Tell us about the experience of doing skin-to-skin right after your baby was born. What was it like?

Just before the surgery my doctor suggested a different way of doing the skin-to-skin to minimise exposing baby to the cold air in the theatre and to allow for amniotic fluid to go on my skin – something that helps with establishing breastfeeding and bonding. The procedure would involve lifting the surgical sheet covering me so the doctor could slip bub on my belly as soon as she’s pulled out. A midwife would then reach for the baby from the other end of the sheet and pull her up to my chest and in doing so still maintain sterility of the surgical area. It all went as planned. As soon as she was on my chest, we had warm blankets piled on us.

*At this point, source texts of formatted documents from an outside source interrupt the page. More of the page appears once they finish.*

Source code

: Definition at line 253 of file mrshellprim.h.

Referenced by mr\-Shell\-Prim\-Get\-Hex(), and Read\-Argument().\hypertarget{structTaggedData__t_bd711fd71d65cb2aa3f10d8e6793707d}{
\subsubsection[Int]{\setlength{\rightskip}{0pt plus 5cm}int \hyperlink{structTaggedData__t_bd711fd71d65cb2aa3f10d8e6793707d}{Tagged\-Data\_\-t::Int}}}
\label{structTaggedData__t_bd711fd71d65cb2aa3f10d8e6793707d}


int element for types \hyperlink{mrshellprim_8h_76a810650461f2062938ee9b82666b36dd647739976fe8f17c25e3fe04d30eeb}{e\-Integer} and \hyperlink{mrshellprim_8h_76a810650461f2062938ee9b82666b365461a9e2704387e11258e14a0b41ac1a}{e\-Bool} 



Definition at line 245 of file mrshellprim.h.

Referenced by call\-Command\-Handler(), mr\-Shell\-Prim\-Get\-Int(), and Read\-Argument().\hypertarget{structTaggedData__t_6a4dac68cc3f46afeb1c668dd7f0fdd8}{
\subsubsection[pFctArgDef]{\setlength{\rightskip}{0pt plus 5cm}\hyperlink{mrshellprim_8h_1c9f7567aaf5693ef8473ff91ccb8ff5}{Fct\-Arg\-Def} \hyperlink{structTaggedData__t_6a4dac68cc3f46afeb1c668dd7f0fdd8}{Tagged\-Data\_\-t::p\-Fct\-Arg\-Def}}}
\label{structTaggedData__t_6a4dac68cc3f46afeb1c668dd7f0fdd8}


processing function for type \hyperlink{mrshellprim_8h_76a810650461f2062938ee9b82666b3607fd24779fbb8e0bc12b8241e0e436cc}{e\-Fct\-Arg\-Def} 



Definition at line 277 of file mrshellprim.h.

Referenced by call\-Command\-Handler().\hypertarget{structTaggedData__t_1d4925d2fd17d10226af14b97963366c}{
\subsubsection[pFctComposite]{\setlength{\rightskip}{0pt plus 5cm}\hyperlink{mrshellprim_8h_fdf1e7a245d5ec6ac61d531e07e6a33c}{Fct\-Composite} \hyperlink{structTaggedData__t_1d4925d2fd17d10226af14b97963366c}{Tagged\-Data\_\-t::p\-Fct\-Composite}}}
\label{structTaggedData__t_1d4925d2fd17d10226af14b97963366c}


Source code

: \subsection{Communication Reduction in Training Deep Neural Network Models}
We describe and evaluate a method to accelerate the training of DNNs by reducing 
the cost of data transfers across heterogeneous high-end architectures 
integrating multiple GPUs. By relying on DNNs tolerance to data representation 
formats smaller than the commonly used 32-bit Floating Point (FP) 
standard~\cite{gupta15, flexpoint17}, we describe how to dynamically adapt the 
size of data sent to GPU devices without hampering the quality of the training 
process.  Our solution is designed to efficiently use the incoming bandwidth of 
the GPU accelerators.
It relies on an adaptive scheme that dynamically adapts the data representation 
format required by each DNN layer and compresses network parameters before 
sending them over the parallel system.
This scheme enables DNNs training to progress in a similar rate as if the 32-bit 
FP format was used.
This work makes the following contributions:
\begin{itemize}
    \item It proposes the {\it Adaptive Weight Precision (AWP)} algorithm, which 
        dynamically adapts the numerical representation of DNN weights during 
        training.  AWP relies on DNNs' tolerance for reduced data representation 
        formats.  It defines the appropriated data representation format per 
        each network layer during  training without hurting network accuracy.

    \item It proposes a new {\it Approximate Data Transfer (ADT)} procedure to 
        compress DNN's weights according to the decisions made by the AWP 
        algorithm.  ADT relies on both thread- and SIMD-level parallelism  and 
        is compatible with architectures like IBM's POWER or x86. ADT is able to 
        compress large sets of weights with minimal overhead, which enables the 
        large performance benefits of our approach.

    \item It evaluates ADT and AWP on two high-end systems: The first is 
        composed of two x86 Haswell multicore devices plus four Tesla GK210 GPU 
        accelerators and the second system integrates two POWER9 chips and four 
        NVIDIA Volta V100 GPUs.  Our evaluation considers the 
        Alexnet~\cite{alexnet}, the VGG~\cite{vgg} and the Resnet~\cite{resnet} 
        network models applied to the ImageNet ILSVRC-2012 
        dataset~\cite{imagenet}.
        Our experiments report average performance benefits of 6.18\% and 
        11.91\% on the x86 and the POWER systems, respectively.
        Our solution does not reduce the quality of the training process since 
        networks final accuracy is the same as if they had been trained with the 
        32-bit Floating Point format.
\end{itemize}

the doctor lifting my daughter out of my belly and is just about to slide her up on my abdomen under the surgical sheet (another doctor is seen lifting the sheet up).

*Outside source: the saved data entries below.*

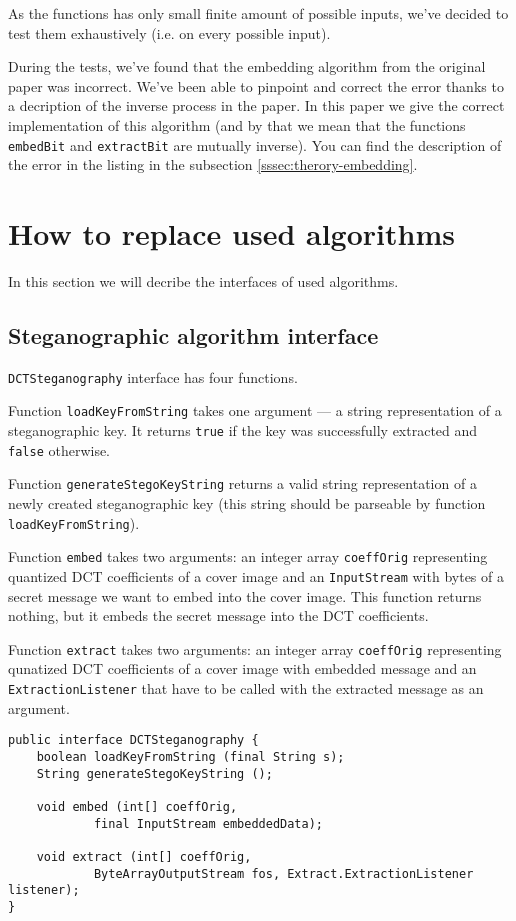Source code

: As the functions has only small finite amount of possible inputs, we've decided
to test them exhaustively (i.e. on every possible input).

During the tests, we've found that the embedding algorithm from the original
paper \cite{liu2008high} was incorrect. We've been able to pinpoint and correct
the error thanks to a decription of the inverse process in the paper. In this 
paper we give the correct implementation of this algorithm (and by that we mean
that the functions \texttt{embedBit} and \texttt{extractBit} are mutually inverse).
You can find the description of the error in the listing in the subsection \ref{sssec:therory-embedding}.

\section{How to replace used algorithms}
In this section we will decribe the interfaces of used algorithms.

\subsection{Steganographic algorithm interface}
\texttt{DCTSteganography} interface has four functions.

Function \texttt{loadKeyFromString} takes one argument --- 
a string representation of a steganographic key. It returns
\texttt{true} if the key was successfully extracted and
\texttt{false} otherwise.

Function \texttt{generateStegoKeyString} returns a 
valid string representation of a newly created steganographic key 
(this string should be parseable by function \texttt{loadKeyFromString}).

Function \texttt{embed} takes two arguments: an integer array \texttt{coeffOrig}
representing quantized DCT coefficients of a cover image and an \texttt{InputStream} 
with bytes of a secret message we want to embed into the cover image. 
This function returns nothing, but it embeds the secret message into
the DCT coefficients. 

Function \texttt{extract} takes two arguments: an integer array \texttt{coeffOrig}
representing qunatized DCT coefficients of a cover image with embedded message
and an \texttt{ExtractionListener} that have to be called with the extracted message
as an argument.

\begin{lstlisting} 
public interface DCTSteganography {
    boolean loadKeyFromString (final String s);
    String generateStegoKeyString ();

    void embed (int[] coeffOrig, 
            final InputStream embeddedData);

    void extract (int[] coeffOrig,  
            ByteArrayOutputStream fos, Extract.ExtractionListener listener);
}
\end{lstlisting}

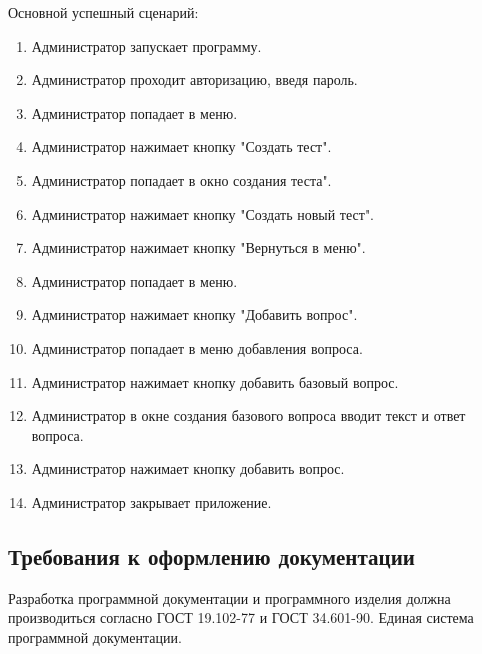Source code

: Основной успешный сценарий:
\begin{enumerate}
	\item Администратор запускает программу.
	\item Администратор проходит авторизацию, введя пароль.
	\item Администратор попадает в меню.
	\item Администратор нажимает кнопку "Создать тест".
	\item Администратор попадает в окно создания теста".
	\item Администратор нажимает кнопку "Создать новый тест".
	\item Администратор нажимает кнопку "Вернуться в меню".
	\item Администратор попадает в меню.
	\item Администратор нажимает кнопку "Добавить вопрос".
	\item Администратор попадает в меню добавления вопроса.
	\item Администратор нажимает кнопку добавить базовый вопрос.
	\item Администратор в окне создания базового вопроса вводит текст и ответ вопроса.
	\item Администратор нажимает кнопку добавить вопрос.
	\item Администратор закрывает приложение.
\end{enumerate}

\subsection{Требования к оформлению документации}

Разработка программной документации и программного изделия должна производиться согласно ГОСТ 19.102-77 и ГОСТ 34.601-90. Единая система программной документации.
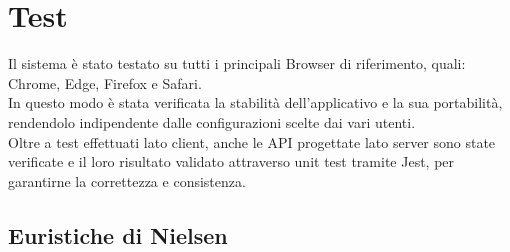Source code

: \section{Test}
Il sistema è stato testato su tutti i principali Browser di riferimento, quali: Chrome, Edge, Firefox e Safari.\\
In questo modo è stata verificata la stabilità dell’applicativo e la sua portabilità, rendendolo indipendente dalle
configurazioni scelte dai vari utenti.\\ Oltre a test effettuati lato client, anche le API progettate lato server sono
state verificate e il loro risultato validato attraverso unit test tramite Jest, per garantirne la correttezza e consistenza.
\subsection{Euristiche di Nielsen}

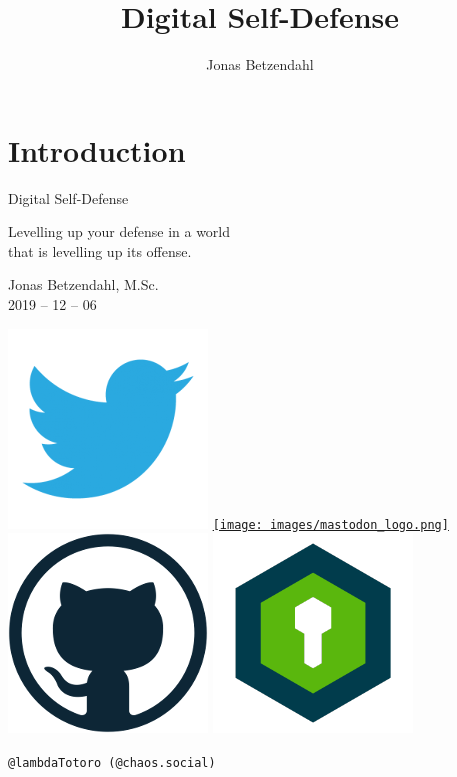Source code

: \documentclass[aspectratio=169,dvipsnames]{beamer}
\author{Jonas Betzendahl}
\title{Digital Self-Defense}
\begin{document}
\section{Introduction}

\begin{frame}
\begin{center}
\vfill
\huge Digital Self-Defense
\normalsize 
\smallskip
\smallskip

Levelling up your defense in a world\\ that is levelling up its offense.
\bigskip\bigskip

\large Jonas Betzendahl, M.Sc.\\
2019 -- 12 -- 06
\bigskip\bigskip

\href{https://twitter.com/lambdatotoro}{\includegraphics[scale=0.125]{images/twitter_logo.png}}
\href{https://chaos.social/@lambdatotoro}{\texttt{[image: images/mastodon\_logo.png]}}
\href{https://github.com/lambdaTotoro}{\includegraphics[scale=0.125]{images/github_logo.png}}
\href{https://whispeer.de/en/user/jbetzend}{\includegraphics[scale=0.125]{images/whispeer_logo.png}}

\texttt{@lambdaTotoro (@chaos.social)}
\end{center}
\end{frame}
\end{document}
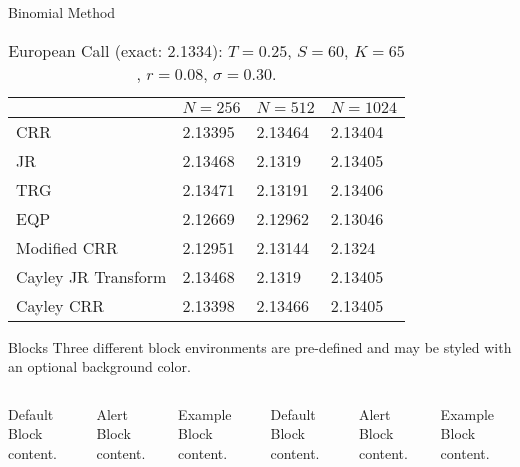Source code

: \begin{frame}{Binomial Method}
	\begin{table}
		\caption{European Call (exact: 2.1334): $T=0.25$, $S=60$, $K=65$, $r=0.08$, $\sigma=0.30$.}
		\begin{tabular}{@{} llll @{}}
		\toprule
		&	$N=256$	&	$N=512$	&	$N=1024$\\
		\midrule
		CRR									& 2.13395 & 2.13464 & 2.13404\\
		JR									& 2.13468 & 2.1319  & 2.13405\\
		TRG									& 2.13471 & 2.13191 & 2.13406\\
		EQP									& 2.12669 & 2.12962 & 2.13046\\
		Modified CRR				& 2.12951 & 2.13144 & 2.1324 \\
		Cayley JR Transform	& 2.13468 & 2.1319  & 2.13405\\
		Cayley CRR					& 2.13398 & 2.13466 & 2.13405\\
		\bottomrule
	\end{tabular}
	\end{table}
\end{frame}

\begin{frame}{Blocks}
	Three different block environments are pre-defined and may be styled with an
	optional background color.
	
	\begin{columns}[T,onlytextwidth]
		\begin{block}{Default}
			Block content.
		\end{block}
		
		\begin{alertblock}{Alert}
			Block content.
		\end{alertblock}
		
		\begin{exampleblock}{Example}
			Block content.
		\end{exampleblock}
		
		
		
		\begin{block}{Default}
			Block content.
		\end{block}
		
		\begin{alertblock}{Alert}
			Block content.
		\end{alertblock}
		
		\begin{exampleblock}{Example}
			Block content.
		\end{exampleblock}
		
	\end{columns}
\end{frame}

The obstetrician is lifting the baby out of her belly and is just about to slide her up on her abdomen under the surgical sheet (another doctor is seen lifting the sheet up). (Permission is NOT granted to copy or use this photo).

I was ecstatic having my daughter on me – the feel of her warm, wet, soft body on mine, the distinct smell of the amniotic fluid, the feel of her little hands reaching up on my face and her body wriggling on me – it was just heaven. I hugged her, kissed her and tried to take it all in! She didn’t have her nose and mouth suctioned, so they drained on their own as she lay on me. She was making quiet whimpers from time to time but not really crying, it was obvious she was calm and happy. She stayed like that throughout the surgery with a small break in between – my blood pressure dropped at one point, I felt faint and struggled breathing with bub on me so I asked that my husband take her for a bit, four minutes later I felt better and she was back on my chest.

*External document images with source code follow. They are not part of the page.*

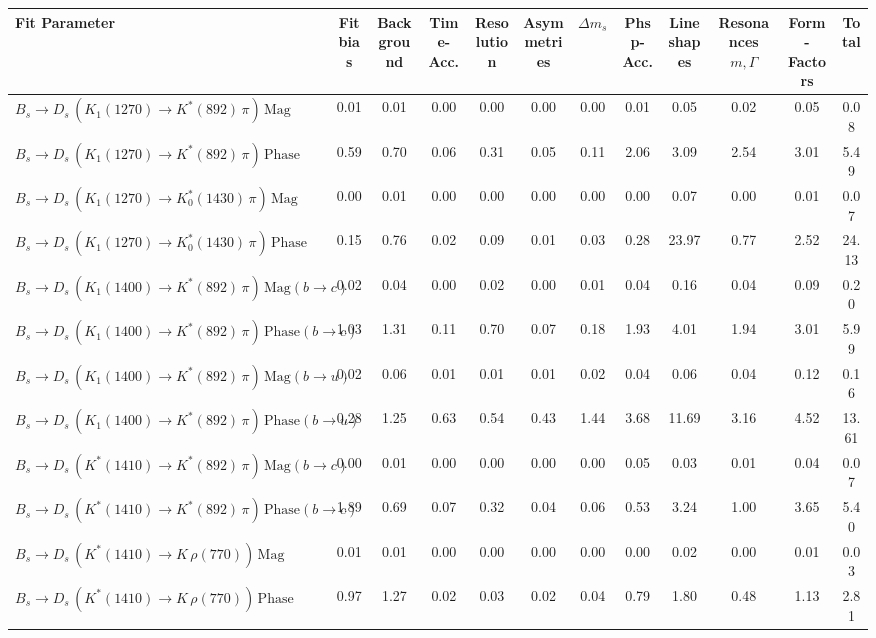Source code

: \begin{tabular}{l  c  c  c  c  c  c  c  c  c  c  | c }
\hline
\hline
Fit Parameter & Fit bias & Background & Time-Acc. & Resolution & Asymmetries & $\Delta m_{s}$ & Phsp-Acc. & Lineshapes & Resonances $m,\Gamma$ & Form-Factors &  Total  \\ 
\hline
$B_s \to D_s \, ( K_1(1270) \to K^{*}(892) \, \pi ) \, \text{Mag}$ & 0.01 & 0.01 & 0.00 & 0.00 & 0.00 & 0.00 & 0.01 & 0.05 & 0.02 & 0.05 & 0.08 \\ 
$B_s \to D_s \, ( K_1(1270) \to K^{*}(892) \, \pi ) \, \text{Phase}$ & 0.59 & 0.70 & 0.06 & 0.31 & 0.05 & 0.11 & 2.06 & 3.09 & 2.54 & 3.01 & 5.49 \\ 
$B_s \to D_s \, ( K_1(1270) \to K^{*}_{0}(1430) \, \pi ) \, \text{Mag} $ & 0.00 & 0.01 & 0.00 & 0.00 & 0.00 & 0.00 & 0.00 & 0.07 & 0.00 & 0.01 & 0.07 \\ 
$B_s \to D_s \, ( K_1(1270) \to K^{*}_{0}(1430) \, \pi ) \, \text{Phase} $ & 0.15 & 0.76 & 0.02 & 0.09 & 0.01 & 0.03 & 0.28 & 23.97 & 0.77 & 2.52 & 24.13 \\ 
$B_s \to D_s \, ( K_1(1400) \to K^{*}(892) \, \pi ) \, \text{Mag} (b \to c)$ & 0.02 & 0.04 & 0.00 & 0.02 & 0.00 & 0.01 & 0.04 & 0.16 & 0.04 & 0.09 & 0.20 \\ 
$B_s \to D_s \, ( K_1(1400) \to K^{*}(892) \, \pi ) \, \text{Phase} (b \to c)$ & 1.03 & 1.31 & 0.11 & 0.70 & 0.07 & 0.18 & 1.93 & 4.01 & 1.94 & 3.01 & 5.99 \\ 
$B_s \to D_s \, ( K_1(1400) \to K^{*}(892) \, \pi ) \, \text{Mag} (b \to u)$ & 0.02 & 0.06 & 0.01 & 0.01 & 0.01 & 0.02 & 0.04 & 0.06 & 0.04 & 0.12 & 0.16 \\ 
$B_s \to D_s \, ( K_1(1400) \to K^{*}(892) \, \pi ) \, \text{Phase} (b \to u)$ & 0.28 & 1.25 & 0.63 & 0.54 & 0.43 & 1.44 & 3.68 & 11.69 & 3.16 & 4.52 & 13.61 \\ 
$B_s \to D_s \, ( K^{*}(1410) \to K^{*}(892) \, \pi ) \, \text{Mag} (b \to c)$ & 0.00 & 0.01 & 0.00 & 0.00 & 0.00 & 0.00 & 0.05 & 0.03 & 0.01 & 0.04 & 0.07 \\ 
$B_s \to D_s \, ( K^{*}(1410) \to K^{*}(892) \, \pi ) \, \text{Phase} (b \to c)$ & 1.89 & 0.69 & 0.07 & 0.32 & 0.04 & 0.06 & 0.53 & 3.24 & 1.00 & 3.65 & 5.40 \\ 
$B_s \to D_s \, ( K^{*}(1410) \to K \, \rho(770) ) \, \text{Mag}$ & 0.01 & 0.01 & 0.00 & 0.00 & 0.00 & 0.00 & 0.00 & 0.02 & 0.00 & 0.01 & 0.03 \\ 
$B_s \to D_s \, ( K^{*}(1410) \to K \, \rho(770) ) \, \text{Phase}$ & 0.97 & 1.27 & 0.02 & 0.03 & 0.02 & 0.04 & 0.79 & 1.80 & 0.48 & 1.13 & 2.81 \\ 

\end{tabular}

We had our first breastfeed while I was still in theatre. Skin-to-skin contact continued in the recovery area as well, where we had another breastfeeding session. All in all, it was great being able to have that contact, despite not being able to have a natural birth. It helped with bonding, decreased stress and was just a beautiful experience.

Here you can see the midwife adjusting her on my chest, after pulling her up. We were immediately covered in warm blankets to preserve body heat (as the operating theatre is quite cold). (Permission is NOT granted to copy or use this photo).

A barrier to skin-to-skin after a Cesarean for some women is that there needs to be more than one nurse present– one to watch the mom and one to watch the baby. How did your hospital handle this?

During recovery, there is typically only one midwife who looks after both baby and mum. She’s the one who pulled my daughter up on my chest (you can see her hands in the photos), she made sure baby was well positioned on me, warm enough and well covered, she also helped me with the breastfeeding.

How did the skin-to-skin impact your recovery?

Not sure if it affected my recovery on a physical level, but mentally and emotionally it was huge for me. I was feeling really down for not having a natural birth and I’m sure that would have spiraled into a depression if it wasn’t for the joy and bonding that the skin-to-skin contact brought. When I think back of the birth, it’s all that I remember – the contact with bub, how we snuggled and all the love, as opposed to details about the theatre, doctors, the stress and surgery in general.

What advice would you have for families who desire immediate skin-to-skin after a Cesarean?

Talk at length to your doctor about what you want and how you want it. If they say it can’t be done, ask them why and show them proof that yes, it has been done and it’s not a problem. If they are still hesitant or resistant, get a new doctor!

One of the first kisses I gave to my daughter. (Permission is NOT granted to copy or use this photo).

Do you have any questions for V about her experience? Also, I know that some of you live in areas where there are NO surgeons or hospitals that provide this option. Does anybody have any suggestions for women or care providers living in those areas who would like to implement this?